Vladimir Putin is facing the humiliating prospect of not hitting a key target for 1.5m soldiers in Russia’s army because too many troops are dying on the front line in Ukraine.
The Russian absolute leader signed off a Kremlin decree this week to increase his army strength by an additional 180,000 service personnel with an aim to reach one-and-a-half million by December this year.
It’s the third similar such decree Putin has approved since his illegal invasion of Ukraine began in February 2022.
But according to intelligence from the UK Ministry of Defence “despite the intended intent to expand its force, it is likely this ambition will be hampered by continued heavy losses sustained in the conflict against Ukraine”.

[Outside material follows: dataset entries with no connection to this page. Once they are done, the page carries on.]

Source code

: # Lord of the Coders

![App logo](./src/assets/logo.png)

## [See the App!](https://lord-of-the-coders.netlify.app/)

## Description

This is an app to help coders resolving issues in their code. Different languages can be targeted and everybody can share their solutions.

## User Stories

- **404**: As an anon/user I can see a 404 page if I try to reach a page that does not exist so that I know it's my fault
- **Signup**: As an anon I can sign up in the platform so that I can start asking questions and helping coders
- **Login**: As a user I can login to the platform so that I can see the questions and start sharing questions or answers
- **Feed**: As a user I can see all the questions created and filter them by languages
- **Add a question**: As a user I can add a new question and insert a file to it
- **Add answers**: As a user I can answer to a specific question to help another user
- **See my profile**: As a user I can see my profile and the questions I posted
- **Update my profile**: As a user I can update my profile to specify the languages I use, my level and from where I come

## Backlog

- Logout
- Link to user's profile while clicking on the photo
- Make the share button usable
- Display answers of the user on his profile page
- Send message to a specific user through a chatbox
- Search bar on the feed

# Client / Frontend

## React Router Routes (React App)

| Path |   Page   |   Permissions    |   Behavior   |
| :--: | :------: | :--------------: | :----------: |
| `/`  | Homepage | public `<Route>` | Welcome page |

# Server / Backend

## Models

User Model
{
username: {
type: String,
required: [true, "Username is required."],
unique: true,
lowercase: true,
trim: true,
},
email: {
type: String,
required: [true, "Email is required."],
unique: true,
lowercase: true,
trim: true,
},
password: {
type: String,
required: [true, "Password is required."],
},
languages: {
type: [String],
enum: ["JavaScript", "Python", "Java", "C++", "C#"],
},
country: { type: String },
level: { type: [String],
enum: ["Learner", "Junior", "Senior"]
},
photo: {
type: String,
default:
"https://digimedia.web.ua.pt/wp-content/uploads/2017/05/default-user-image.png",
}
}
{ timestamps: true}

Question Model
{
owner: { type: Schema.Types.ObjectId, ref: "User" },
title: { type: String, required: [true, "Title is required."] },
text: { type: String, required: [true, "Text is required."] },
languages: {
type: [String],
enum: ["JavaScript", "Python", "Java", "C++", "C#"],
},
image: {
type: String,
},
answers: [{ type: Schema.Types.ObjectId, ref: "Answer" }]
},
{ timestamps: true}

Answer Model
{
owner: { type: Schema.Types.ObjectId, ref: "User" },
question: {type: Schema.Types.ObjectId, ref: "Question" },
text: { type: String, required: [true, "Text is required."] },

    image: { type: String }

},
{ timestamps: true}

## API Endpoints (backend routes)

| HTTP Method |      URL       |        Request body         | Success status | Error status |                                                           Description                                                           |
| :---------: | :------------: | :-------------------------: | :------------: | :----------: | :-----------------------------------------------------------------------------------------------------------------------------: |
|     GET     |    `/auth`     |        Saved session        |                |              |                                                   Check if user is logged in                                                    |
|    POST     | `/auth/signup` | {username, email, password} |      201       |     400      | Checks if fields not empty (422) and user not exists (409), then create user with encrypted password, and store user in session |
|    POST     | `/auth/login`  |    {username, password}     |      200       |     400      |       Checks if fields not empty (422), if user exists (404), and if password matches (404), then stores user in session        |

The MoD added that Russian generals also faced “recruitment challenges” finding servicemen and women willing to be sent to take part in the Ukraine invasion, which is still dubbed a “Special Military Operation” by the Kremlin.

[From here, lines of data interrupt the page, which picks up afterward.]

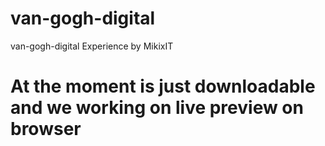 # van-gogh-digital
van-gogh-digital Experience by MikixIT
# At the moment is just downloadable and we working on live preview on browser

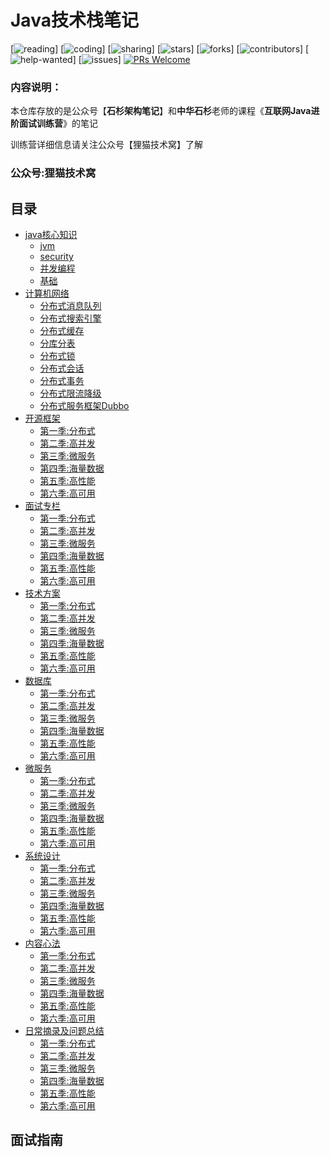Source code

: # Java技术栈笔记

[![reading](https://badgen.net/badge/books/read%20together/cyan)]
[![coding](https://badgen.net/badge/leetcode/coding%20together/cyan)]
[![sharing](https://badgen.net/badge/readers/share%20together/cyan)]
[![stars](https://badgen.net/github/stars/doocs/wulimax/reactApp)]
[![forks](https://badgen.net/github/forks/wulimax/reactApp)]
[![contributors](https://badgen.net/github/contributors/wulimax/reactApp)]
[![help-wanted](https://badgen.net/github/label-issues/wulimax/reactApp/help%20wanted/open)]
[![issues](https://badgen.net/github/open-issues/wulimax/reactApp)]
[![PRs Welcome](https://badgen.net/badge/PRs/welcome/green)](http://makeapullrequest.com)

### 内容说明：
本仓库存放的是公众号【**石杉架构笔记**】和**中华石杉**老师的课程《**互联网Java进阶面试训练营**》的笔记

训练营详细信息请关注公众号【狸猫技术窝】了解
### 公众号:狸猫技术窝


## 目录

- [java核心知识](#面试指南)
    - [jvm](#备战面试)
    - [security](#常见面试题总结)
    - [并发编程](#面经)
    - [基础](#面经)
- [计算机网络](#面试突击第一季)
    - [分布式消息队列](#分布式消息队列)
    - [分布式搜索引擎](#搜索引擎)
    - [分布式缓存](#分布式缓存)
    - [分库分表](#分库分表)
    - [分布式锁](#分布式锁)
    - [分布式会话](#分布式会话)
    - [分布式事务](#分布式事务)
    - [分布式限流降级](#分布式事务)
    - [分布式服务框架Dubbo](#分布式服务框架Dubbo)
- [开源框架](#互联网Java进阶面试训练营)
    - [第一季:分布式](#第一季-分布式)
    - [第二季:高并发](#第二季-高并发)
    - [第三季:微服务](#第三季-微服务)
    - [第四季:海量数据](#第四季-海量数据)
    - [第五季:高性能](#第五季-高性能)
    - [第六季:高可用](#第六季-高可用)
- [面试专栏](#互联网Java进阶面试训练营)
  - [第一季:分布式](#第一季-分布式)
  - [第二季:高并发](#第二季-高并发)
  - [第三季:微服务](#第三季-微服务)
  - [第四季:海量数据](#第四季-海量数据)
  - [第五季:高性能](#第五季-高性能)
  - [第六季:高可用](#第六季-高可用)
- [技术方案](#互联网Java进阶面试训练营)
  - [第一季:分布式](#第一季-分布式)
  - [第二季:高并发](#第二季-高并发)
  - [第三季:微服务](#第三季-微服务)
  - [第四季:海量数据](#第四季-海量数据)
  - [第五季:高性能](#第五季-高性能)
  - [第六季:高可用](#第六季-高可用)
- [数据库](#互联网Java进阶面试训练营)
  - [第一季:分布式](#第一季-分布式)
  - [第二季:高并发](#第二季-高并发)
  - [第三季:微服务](#第三季-微服务)
  - [第四季:海量数据](#第四季-海量数据)
  - [第五季:高性能](#第五季-高性能)
  - [第六季:高可用](#第六季-高可用)
- [微服务](#互联网Java进阶面试训练营)
  - [第一季:分布式](#第一季-分布式)
  - [第二季:高并发](#第二季-高并发)
  - [第三季:微服务](#第三季-微服务)
  - [第四季:海量数据](#第四季-海量数据)
  - [第五季:高性能](#第五季-高性能)
  - [第六季:高可用](#第六季-高可用)
- [系统设计](#互联网Java进阶面试训练营)
  - [第一季:分布式](#第一季-分布式)
  - [第二季:高并发](#第二季-高并发)
  - [第三季:微服务](#第三季-微服务)
  - [第四季:海量数据](#第四季-海量数据)
  - [第五季:高性能](#第五季-高性能)
  - [第六季:高可用](#第六季-高可用)
- [内容心法](#互联网Java进阶面试训练营)
  - [第一季:分布式](#第一季-分布式)
  - [第二季:高并发](#第二季-高并发)
  - [第三季:微服务](#第三季-微服务)
  - [第四季:海量数据](#第四季-海量数据)
  - [第五季:高性能](#第五季-高性能)
  - [第六季:高可用](#第六季-高可用)
- [日常摘录及问题总结](#互联网Java进阶面试训练营)
  - [第一季:分布式](#第一季-分布式)
  - [第二季:高并发](#第二季-高并发)
  - [第三季:微服务](#第三季-微服务)
  - [第四季:海量数据](#第四季-海量数据)
  - [第五季:高性能](#第五季-高性能)
  - [第六季:高可用](#第六季-高可用)

## 面试指南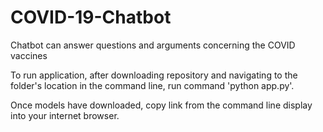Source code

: # COVID-19-Chatbot
Chatbot can answer questions and arguments concerning the COVID vaccines

To run application, after downloading repository and navigating to the folder's location in the command line, run command 'python app.py'.

Once models have downloaded, copy link from the command line display into your internet browser.
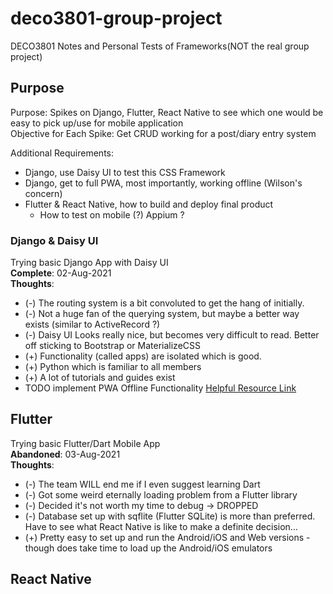 # deco3801-group-project
DECO3801 Notes and Personal Tests of Frameworks(NOT the real group project)

## Purpose
Purpose: Spikes on Django, Flutter, React Native to see which one would be easy to pick up/use for mobile application  
Objective for Each Spike: Get CRUD working for a post/diary entry system  
  
Additional Requirements:
- Django, use Daisy UI to test this CSS Framework
- Django, get to full PWA, most importantly, working offline (Wilson's concern)
- Flutter & React Native, how to build and deploy final product
  -  How to test on mobile (?) Appium ?

### Django & Daisy UI
Trying basic Django App with Daisy UI  
**Complete**: 02-Aug-2021  
**Thoughts**: 
* (-) The routing system is a bit convoluted to get the hang of initially.
* (-) Not a huge fan of the querying system, but maybe a better way exists (similar to ActiveRecord ?)
* (-) Daisy UI Looks really nice, but becomes very difficult to read. Better off sticking to Bootstrap or MaterializeCSS
* (+) Functionality (called apps) are isolated which is good. 
* (+) Python which is familiar to all members
* (+) A lot of tutorials and guides exist
* TODO implement PWA Offline Functionality [Helpful Resource Link](https://medium.com/beginners-guide-to-mobile-web-development/convert-django-website-to-a-progressive-web-app-3536bc4f2862)

## Flutter
Trying basic Flutter/Dart Mobile App  
**Abandoned**: 03-Aug-2021  
**Thoughts**:  
* (-) The team WILL end me if I even suggest learning Dart
* (-) Got some weird eternally loading problem from a Flutter library
* (-) Decided it's not worth my time to debug -> DROPPED
* (-) Database set up with sqflite (Flutter SQLite) is more than preferred. Have to see what React Native is like to make a definite decision...
* (+) Pretty easy to set up and run the Android/iOS and Web versions - though does take time to load up the Android/iOS emulators

## React Native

The 1.5 million target has still yet to be reached the MoD said, despite being hailed as the goal by the then Russian Defence Minister Sergei Shoigu as early as the start of the war in 2022.
The MoD reports Russia has likely lost around 610,000 military personnel, either killed or wounded, since the invasion began, with recruitment levels dropping year-on-year.

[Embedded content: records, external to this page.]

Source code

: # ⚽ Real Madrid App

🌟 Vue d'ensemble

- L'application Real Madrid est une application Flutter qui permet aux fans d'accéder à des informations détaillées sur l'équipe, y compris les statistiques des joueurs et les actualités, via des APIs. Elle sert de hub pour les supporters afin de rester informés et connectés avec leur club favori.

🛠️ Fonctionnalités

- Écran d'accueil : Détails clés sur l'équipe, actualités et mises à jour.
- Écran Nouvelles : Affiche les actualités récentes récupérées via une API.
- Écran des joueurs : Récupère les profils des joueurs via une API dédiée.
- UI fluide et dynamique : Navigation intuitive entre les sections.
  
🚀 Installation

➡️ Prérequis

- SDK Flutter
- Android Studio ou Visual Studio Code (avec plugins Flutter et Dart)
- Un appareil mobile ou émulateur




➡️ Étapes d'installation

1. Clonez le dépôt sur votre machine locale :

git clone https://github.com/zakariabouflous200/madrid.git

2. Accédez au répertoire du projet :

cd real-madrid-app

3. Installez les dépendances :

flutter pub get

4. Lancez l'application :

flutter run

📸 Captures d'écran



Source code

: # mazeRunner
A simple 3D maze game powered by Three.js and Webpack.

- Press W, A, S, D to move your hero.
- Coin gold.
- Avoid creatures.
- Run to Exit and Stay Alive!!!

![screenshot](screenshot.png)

Last week new Russian recruits were photographed in the Rostov region bordering Ukraine undergoing training to fire upon aerial threats such as drones, which have been used to great affect by Ukrainian forces.
Putin will be hoping his latest recruitment drive masks another military setback in the war this week which saw Ukrainian special forces strike a key ammunitions depot 300 miles inside Russia from the border.
Ukraine claimed a strike on Wednesday destroyed Russian military warehouses in Toropets, a town in Russia’s Tver region about 240 miles northwest of Moscow.
The blast from the explosion was so large it was reportedly visible from satellites and picked up by several international earthquake monitoring agencies.
It’s reported North Korean-supplied KN-23 short-range ballistic missiles were among the ordnance destroyed in an audacious attack carried out by more than 100 Ukrainian-made kamikaze drones.